今朝与えられた御言葉の中でも特に23から26節は、聖餐の制定の言葉として、教会の中で繰り返し朗読されてきた言葉です。使徒言行録を開いてみると、最初の教会はパンを裂くことに熱心だったと記録されています。パンを裂く、つまり、聖餐を繰り返し祝っていたのです。宗教改革の時代にまとめられたアウグスブルク信仰告白では、教会とは「聖徒の会衆であって、そこで、福音が純粋に教えられ聖礼典が福音に従って正しく執行せられるのである」と言い表されています。純粋な福音の教え、それは、パウロがこの手紙で既に言ったとおり「十字架の言葉」を語る説教のことでしょう。そして、十字架の言葉に基づいて洗礼が授けられ、聖餐が祝われる。それが教会だ、と言うのです。「だから、あなたがたは、このパンを食べこの杯を飲むごとに、主が来られるときまで、主の死を告げ知らせるのです。」
パウロが聖餐についてこのように伝えているのは、もともと、コリントの教会にそのことを改めて訴える必要があると考えたからです。教会に一体何があったのか?「お互いの間に仲間割れが」あった。たしかにそういうことも起ころうが、しかしそれでは「一緒に集まっても、主の晩餐を食べることにならない」。なぜなら、貧しい者たちに恥をかかせているからだ、と言います。どういうことでしょう。恐らく、当時の教会は日曜日の夜に集まって礼拝をしていたのでしょう。その日はまだ休日ではありませんでしたから。一日の勤めを終えてから礼拝に集まります。しかし当然今のような教会堂はないので、誰かの家に集まります。集会が開けるほどの場所と考えると、比較的裕福な人の家だったと思います。そして、夕刻の早い時間に集まれるのは、やはり豊かな人です。貧乏人や奴隷は遅くなってしまう。彼らがやっとの思いで来た頃、既に主の食卓の祝いは終わり、ぶどう酒に酔う者までいた。貧しい者の食べる分は残されてはいなかった。しかも、当時の社会的な常識からして、当然のことと思われていただろうと考えられます。奴隷が主人の世話をするなど、当然の務めなのです。しかしそんなものはただのプライベートな食事、気の合う者同士の会食にすぎない。「それでは、一緒に集まっても、主の晩餐を食べることにはならないのです」。それがパウロの訴えです。そもそも、主の晩餐とは一体何だったのか。そのことを思い出そうと、23節以下の、私たちもよく知っている主イエスの言葉を改めて伝えたのです。

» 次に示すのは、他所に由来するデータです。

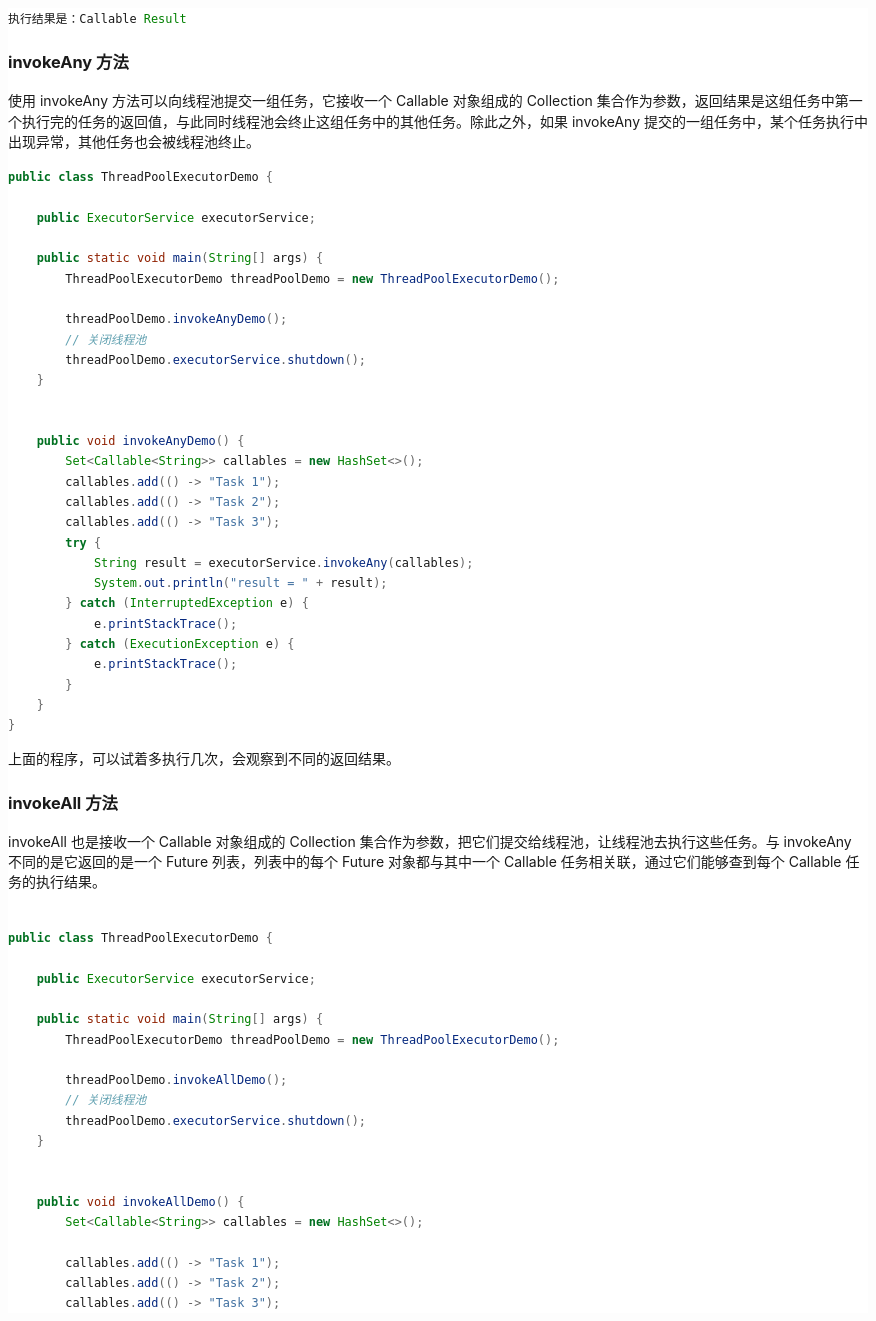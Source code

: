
 ```java
执行结果是：Callable Result
```
### 
### invokeAny 方法
使用 invokeAny 方法可以向线程池提交一组任务，它接收一个 Callable 对象组成的 Collection 集合作为参数，返回结果是这组任务中第一个执行完的任务的返回值，与此同时线程池会终止这组任务中的其他任务。除此之外，如果 invokeAny 提交的一组任务中，某个任务执行中出现异常，其他任务也会被线程池终止。

```java
public class ThreadPoolExecutorDemo {

    public ExecutorService executorService;

    public static void main(String[] args) {
        ThreadPoolExecutorDemo threadPoolDemo = new ThreadPoolExecutorDemo();

        threadPoolDemo.invokeAnyDemo();
        // 关闭线程池
        threadPoolDemo.executorService.shutdown();
    }


    public void invokeAnyDemo() {
        Set<Callable<String>> callables = new HashSet<>();
        callables.add(() -> "Task 1");
        callables.add(() -> "Task 2");
        callables.add(() -> "Task 3");
        try {
            String result = executorService.invokeAny(callables);
            System.out.println("result = " + result);
        } catch (InterruptedException e) {
            e.printStackTrace();
        } catch (ExecutionException e) {
            e.printStackTrace();
        }
    }
}
```
上面的程序，可以试着多执行几次，会观察到不同的返回结果。
### invokeAll 方法
invokeAll 也是接收一个 Callable 对象组成的 Collection 集合作为参数，把它们提交给线程池，让线程池去执行这些任务。与 invokeAny 不同的是它返回的是一个 Future 列表，列表中的每个 Future 对象都与其中一个 Callable 任务相关联，通过它们能够查到每个 Callable 任务的执行结果。
```java

public class ThreadPoolExecutorDemo {

    public ExecutorService executorService;

    public static void main(String[] args) {
        ThreadPoolExecutorDemo threadPoolDemo = new ThreadPoolExecutorDemo();

        threadPoolDemo.invokeAllDemo();
        // 关闭线程池
        threadPoolDemo.executorService.shutdown();
    }


    public void invokeAllDemo() {
        Set<Callable<String>> callables = new HashSet<>();

        callables.add(() -> "Task 1");
        callables.add(() -> "Task 2");
        callables.add(() -> "Task 3");

```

「わたしがあなたがたに伝えたことは、わたし自身、主から受けたものです。すなわち、主イエスは、引き渡される夜、パンを取り…。」ここで、「引き渡される」という言葉に注目すると、引き渡したのは誰かが書かれていません。恐らく神的受動態、神がそうしたということを敢えて直接言わずに婉曲に表現する用法です。ここで暗に言われていることは、神がキリストを私たち罪人の手に渡した、ということです。「その私たちの罪をすべて、主は彼に負わせられた(イザヤ53:6)」のです。イエスは、パンを裂き杯を飲むとき、それによって御自分を記念するようにと言われます。私たちの罪を負い、罪人の手に渡されて十字架に賭けられ、体を裂き、血を流して十字架に賭けられたキリストを思い起こす。そのとき、食卓の祝いが変わるはずだとパウロは訴えかけます。